Rendered images with source text
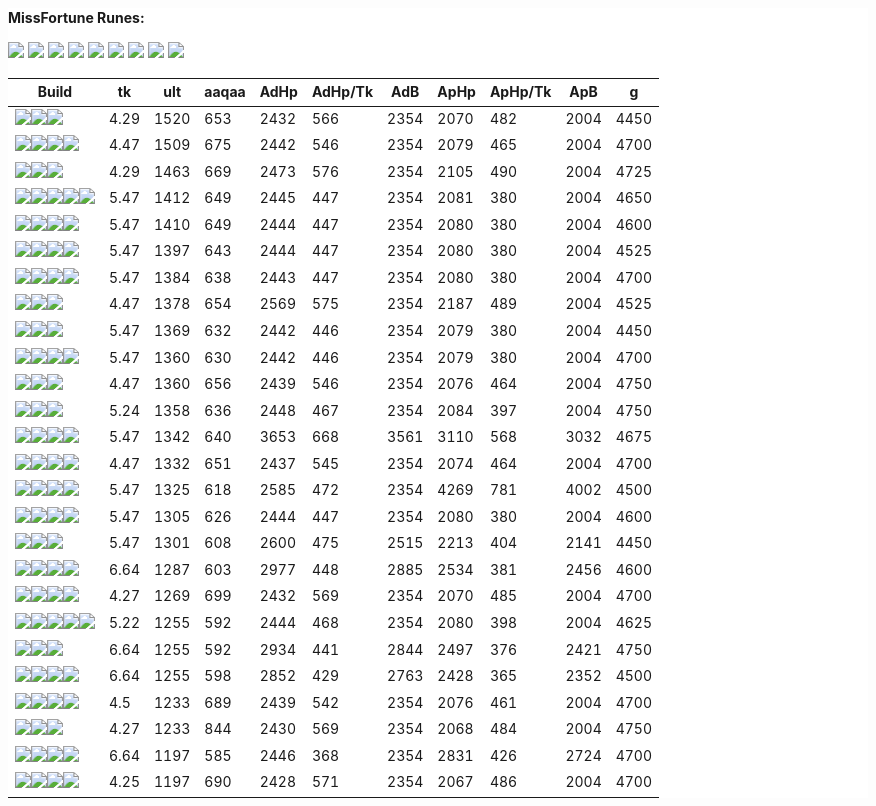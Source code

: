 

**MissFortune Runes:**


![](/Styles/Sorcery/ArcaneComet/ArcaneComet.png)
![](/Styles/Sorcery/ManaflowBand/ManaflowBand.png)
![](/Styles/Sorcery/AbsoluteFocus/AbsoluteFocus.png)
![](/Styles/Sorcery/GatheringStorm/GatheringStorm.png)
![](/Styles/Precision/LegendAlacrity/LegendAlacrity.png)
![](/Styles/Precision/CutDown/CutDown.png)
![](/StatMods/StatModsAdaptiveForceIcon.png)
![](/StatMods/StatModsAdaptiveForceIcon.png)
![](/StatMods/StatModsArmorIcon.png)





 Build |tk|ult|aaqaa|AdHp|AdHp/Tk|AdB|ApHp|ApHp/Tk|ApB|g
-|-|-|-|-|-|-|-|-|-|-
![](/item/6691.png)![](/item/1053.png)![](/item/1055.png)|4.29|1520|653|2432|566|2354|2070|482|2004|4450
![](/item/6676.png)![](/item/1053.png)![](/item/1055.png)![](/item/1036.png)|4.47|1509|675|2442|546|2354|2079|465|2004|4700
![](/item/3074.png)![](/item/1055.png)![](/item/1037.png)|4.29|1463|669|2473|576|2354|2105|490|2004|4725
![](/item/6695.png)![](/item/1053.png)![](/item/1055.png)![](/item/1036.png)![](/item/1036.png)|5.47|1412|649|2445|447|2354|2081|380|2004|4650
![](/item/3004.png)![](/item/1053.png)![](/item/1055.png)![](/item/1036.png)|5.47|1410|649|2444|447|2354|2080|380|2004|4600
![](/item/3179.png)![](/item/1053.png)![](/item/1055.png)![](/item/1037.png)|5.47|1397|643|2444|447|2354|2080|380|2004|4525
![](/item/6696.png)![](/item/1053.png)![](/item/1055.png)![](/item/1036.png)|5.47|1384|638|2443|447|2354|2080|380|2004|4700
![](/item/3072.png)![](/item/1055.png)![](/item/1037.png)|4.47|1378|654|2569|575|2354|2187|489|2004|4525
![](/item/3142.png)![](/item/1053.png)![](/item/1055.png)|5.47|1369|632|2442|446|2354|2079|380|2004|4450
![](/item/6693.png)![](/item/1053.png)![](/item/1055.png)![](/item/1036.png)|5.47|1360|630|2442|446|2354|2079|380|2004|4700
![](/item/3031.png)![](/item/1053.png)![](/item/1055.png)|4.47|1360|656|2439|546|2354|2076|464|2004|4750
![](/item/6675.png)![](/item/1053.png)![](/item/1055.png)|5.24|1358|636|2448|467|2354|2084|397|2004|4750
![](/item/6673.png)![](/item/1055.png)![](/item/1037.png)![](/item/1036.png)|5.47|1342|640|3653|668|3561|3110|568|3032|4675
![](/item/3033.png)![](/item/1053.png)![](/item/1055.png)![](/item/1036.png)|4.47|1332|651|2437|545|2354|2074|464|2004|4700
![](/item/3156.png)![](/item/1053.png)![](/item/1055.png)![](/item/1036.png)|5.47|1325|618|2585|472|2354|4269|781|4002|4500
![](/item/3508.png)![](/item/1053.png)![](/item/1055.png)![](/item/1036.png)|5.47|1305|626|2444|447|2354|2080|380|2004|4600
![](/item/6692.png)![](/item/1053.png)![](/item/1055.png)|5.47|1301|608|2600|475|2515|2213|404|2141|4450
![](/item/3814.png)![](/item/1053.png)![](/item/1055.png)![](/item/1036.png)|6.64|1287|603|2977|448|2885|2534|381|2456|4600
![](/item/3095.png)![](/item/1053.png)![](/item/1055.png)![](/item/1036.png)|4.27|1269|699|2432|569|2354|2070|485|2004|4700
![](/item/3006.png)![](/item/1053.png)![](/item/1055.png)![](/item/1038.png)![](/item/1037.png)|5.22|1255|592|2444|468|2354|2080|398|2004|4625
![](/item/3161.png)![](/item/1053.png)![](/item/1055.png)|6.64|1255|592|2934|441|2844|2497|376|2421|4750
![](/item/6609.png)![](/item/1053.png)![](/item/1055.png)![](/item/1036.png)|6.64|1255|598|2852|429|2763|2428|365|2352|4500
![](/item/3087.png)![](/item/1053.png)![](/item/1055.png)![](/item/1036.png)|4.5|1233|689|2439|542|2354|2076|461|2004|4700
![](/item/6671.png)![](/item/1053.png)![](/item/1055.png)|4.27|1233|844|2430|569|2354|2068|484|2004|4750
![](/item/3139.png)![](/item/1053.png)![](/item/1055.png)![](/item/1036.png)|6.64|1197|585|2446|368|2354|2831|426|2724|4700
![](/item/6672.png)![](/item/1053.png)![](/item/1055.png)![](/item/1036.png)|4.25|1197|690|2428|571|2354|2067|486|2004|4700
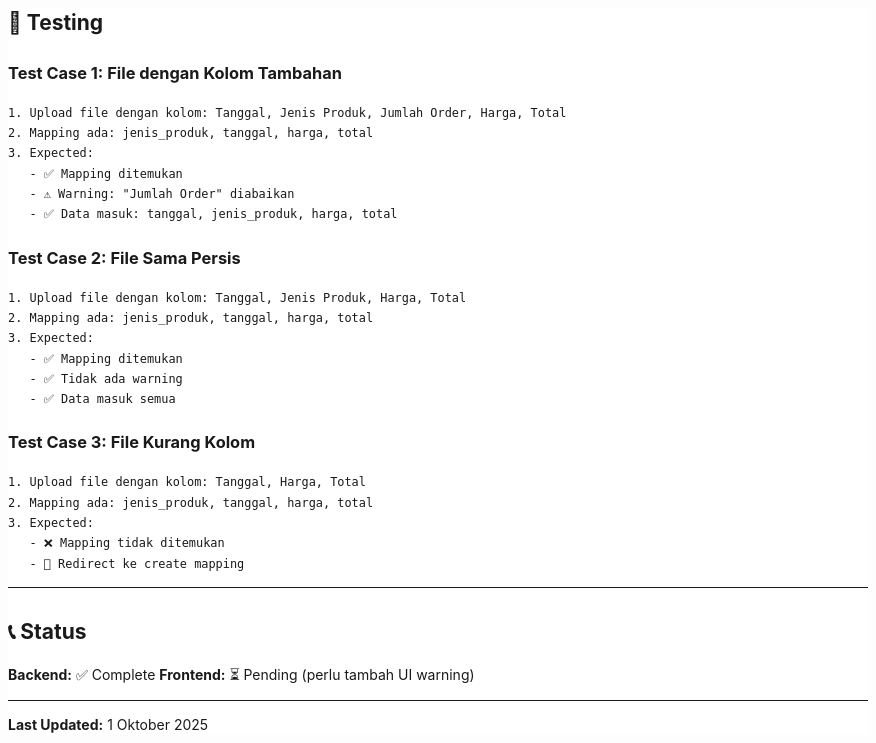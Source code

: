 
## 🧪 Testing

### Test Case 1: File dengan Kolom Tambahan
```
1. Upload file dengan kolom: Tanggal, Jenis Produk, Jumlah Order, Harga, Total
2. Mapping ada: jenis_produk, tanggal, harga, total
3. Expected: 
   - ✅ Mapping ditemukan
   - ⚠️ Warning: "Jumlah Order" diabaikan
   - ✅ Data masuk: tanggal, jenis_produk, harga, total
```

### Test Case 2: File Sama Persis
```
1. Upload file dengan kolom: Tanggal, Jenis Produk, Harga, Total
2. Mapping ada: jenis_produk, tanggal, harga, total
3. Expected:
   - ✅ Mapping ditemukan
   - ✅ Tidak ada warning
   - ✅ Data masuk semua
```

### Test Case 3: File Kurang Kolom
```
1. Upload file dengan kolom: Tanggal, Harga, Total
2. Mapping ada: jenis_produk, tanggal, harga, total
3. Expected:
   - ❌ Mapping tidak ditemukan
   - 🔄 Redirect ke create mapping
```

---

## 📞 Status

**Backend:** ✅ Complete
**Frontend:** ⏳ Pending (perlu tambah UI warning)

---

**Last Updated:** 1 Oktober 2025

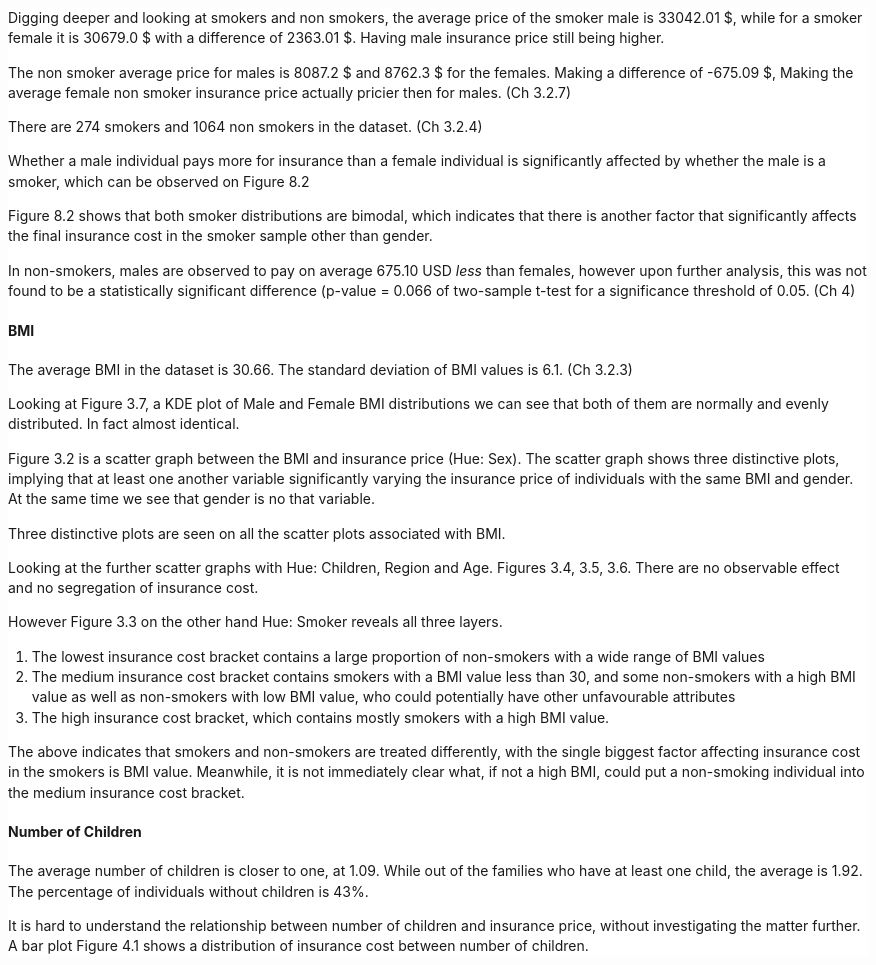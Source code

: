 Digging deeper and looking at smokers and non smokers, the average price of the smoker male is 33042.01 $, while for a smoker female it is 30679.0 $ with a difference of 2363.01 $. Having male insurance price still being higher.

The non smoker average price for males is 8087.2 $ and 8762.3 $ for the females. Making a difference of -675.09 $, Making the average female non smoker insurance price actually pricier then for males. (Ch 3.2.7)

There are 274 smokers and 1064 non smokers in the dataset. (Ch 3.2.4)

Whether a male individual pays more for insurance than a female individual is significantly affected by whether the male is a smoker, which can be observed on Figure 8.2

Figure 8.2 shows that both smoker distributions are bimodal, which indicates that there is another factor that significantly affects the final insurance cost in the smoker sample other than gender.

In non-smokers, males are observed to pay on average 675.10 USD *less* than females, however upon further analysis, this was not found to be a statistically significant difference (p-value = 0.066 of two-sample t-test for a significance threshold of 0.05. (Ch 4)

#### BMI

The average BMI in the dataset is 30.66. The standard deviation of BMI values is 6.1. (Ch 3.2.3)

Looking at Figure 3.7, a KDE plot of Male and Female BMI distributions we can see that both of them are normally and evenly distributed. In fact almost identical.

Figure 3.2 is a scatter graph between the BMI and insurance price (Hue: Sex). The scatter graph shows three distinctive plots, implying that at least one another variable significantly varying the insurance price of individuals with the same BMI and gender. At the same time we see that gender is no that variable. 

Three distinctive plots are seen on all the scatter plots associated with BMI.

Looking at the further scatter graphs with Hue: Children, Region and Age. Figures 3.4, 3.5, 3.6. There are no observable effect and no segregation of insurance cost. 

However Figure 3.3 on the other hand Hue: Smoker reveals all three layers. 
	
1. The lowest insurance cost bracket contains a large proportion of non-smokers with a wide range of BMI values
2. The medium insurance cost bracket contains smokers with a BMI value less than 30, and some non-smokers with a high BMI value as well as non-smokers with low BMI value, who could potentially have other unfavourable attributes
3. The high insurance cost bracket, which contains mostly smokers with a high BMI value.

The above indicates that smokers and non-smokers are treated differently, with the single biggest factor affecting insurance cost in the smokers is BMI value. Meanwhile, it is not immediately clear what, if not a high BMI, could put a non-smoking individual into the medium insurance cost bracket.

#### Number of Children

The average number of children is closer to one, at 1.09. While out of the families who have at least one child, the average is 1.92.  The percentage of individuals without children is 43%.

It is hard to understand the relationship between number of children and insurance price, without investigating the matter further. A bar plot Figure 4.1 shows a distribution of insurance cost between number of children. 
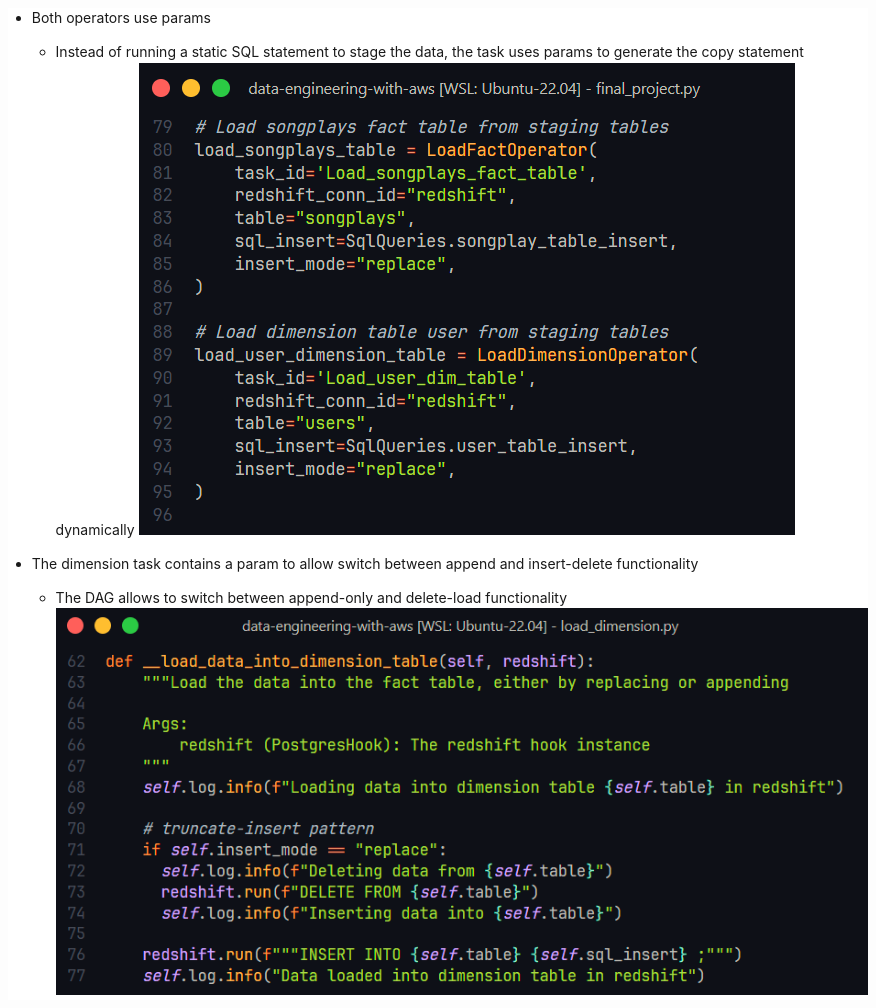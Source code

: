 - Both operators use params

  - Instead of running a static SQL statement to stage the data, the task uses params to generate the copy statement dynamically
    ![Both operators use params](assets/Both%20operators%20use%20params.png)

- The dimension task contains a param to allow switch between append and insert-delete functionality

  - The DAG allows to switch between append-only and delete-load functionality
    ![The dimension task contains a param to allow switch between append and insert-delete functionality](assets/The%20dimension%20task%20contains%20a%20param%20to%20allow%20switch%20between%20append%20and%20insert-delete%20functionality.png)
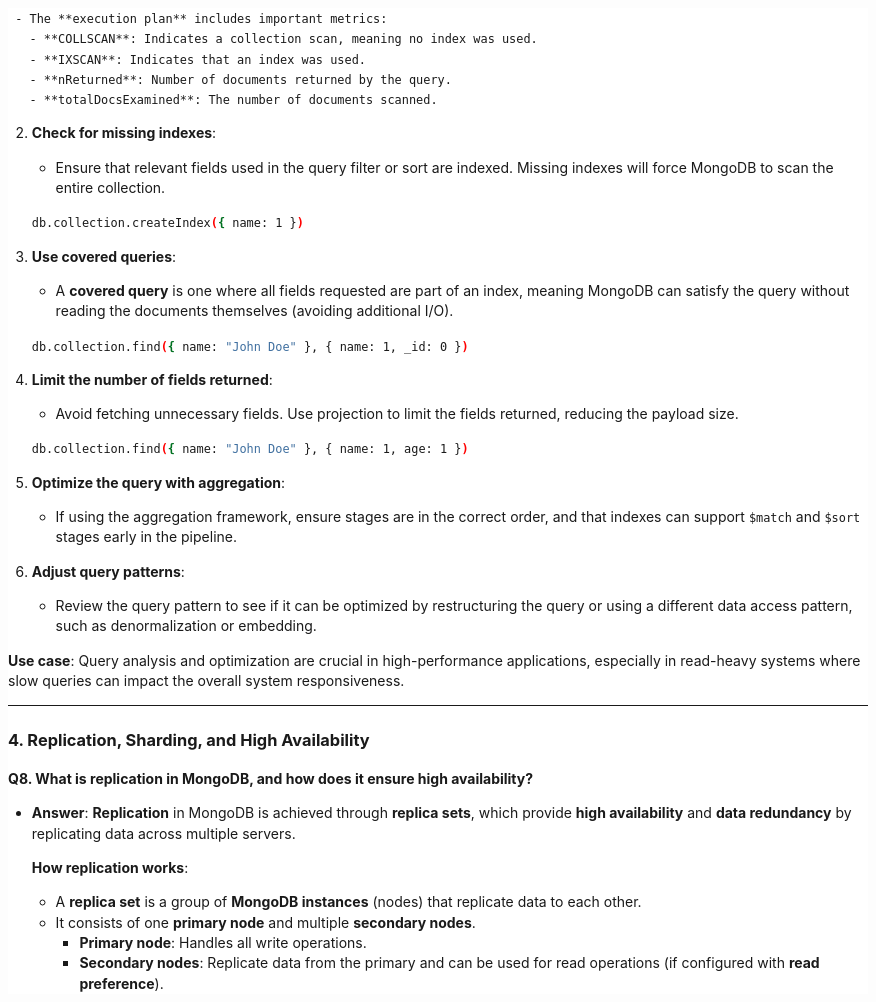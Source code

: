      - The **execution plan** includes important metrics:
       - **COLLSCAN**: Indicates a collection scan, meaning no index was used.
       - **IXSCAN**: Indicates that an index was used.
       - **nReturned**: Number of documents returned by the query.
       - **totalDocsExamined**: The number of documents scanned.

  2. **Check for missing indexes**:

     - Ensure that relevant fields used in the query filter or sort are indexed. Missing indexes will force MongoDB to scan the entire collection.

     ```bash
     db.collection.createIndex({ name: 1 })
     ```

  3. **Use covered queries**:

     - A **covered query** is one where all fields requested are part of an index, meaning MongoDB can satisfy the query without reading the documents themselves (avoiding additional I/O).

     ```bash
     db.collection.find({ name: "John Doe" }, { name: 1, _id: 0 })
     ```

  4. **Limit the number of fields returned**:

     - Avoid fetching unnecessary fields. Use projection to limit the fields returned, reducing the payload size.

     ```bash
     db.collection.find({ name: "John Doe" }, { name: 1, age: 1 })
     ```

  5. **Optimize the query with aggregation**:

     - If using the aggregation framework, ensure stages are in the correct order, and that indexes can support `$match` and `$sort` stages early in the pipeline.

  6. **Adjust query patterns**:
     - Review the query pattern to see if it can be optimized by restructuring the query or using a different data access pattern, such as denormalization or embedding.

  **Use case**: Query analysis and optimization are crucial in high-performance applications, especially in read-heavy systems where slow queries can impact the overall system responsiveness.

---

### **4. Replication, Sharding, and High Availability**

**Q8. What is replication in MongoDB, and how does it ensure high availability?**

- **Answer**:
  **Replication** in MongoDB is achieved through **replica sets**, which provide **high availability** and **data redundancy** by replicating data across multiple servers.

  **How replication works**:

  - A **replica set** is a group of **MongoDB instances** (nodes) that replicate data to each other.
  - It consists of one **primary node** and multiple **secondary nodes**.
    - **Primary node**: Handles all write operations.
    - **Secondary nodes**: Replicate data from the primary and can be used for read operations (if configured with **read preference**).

• [Your task] Give back exactly the lines above starting at the line where "### Test Case 1: File dengan Kolom Tambahan" appears and ending at the line where "### Test Case 2: File Sama Persis" appears, both included, with no other lines.

• [Response]
### Test Case 1: File dengan Kolom Tambahan
```
1. Upload file dengan kolom: Tanggal, Jenis Produk, Jumlah Order, Harga, Total
2. Mapping ada: jenis_produk, tanggal, harga, total
3. Expected: 
   - ✅ Mapping ditemukan
   - ⚠️ Warning: "Jumlah Order" diabaikan
   - ✅ Data masuk: tanggal, jenis_produk, harga, total
```

### Test Case 2: File Sama Persis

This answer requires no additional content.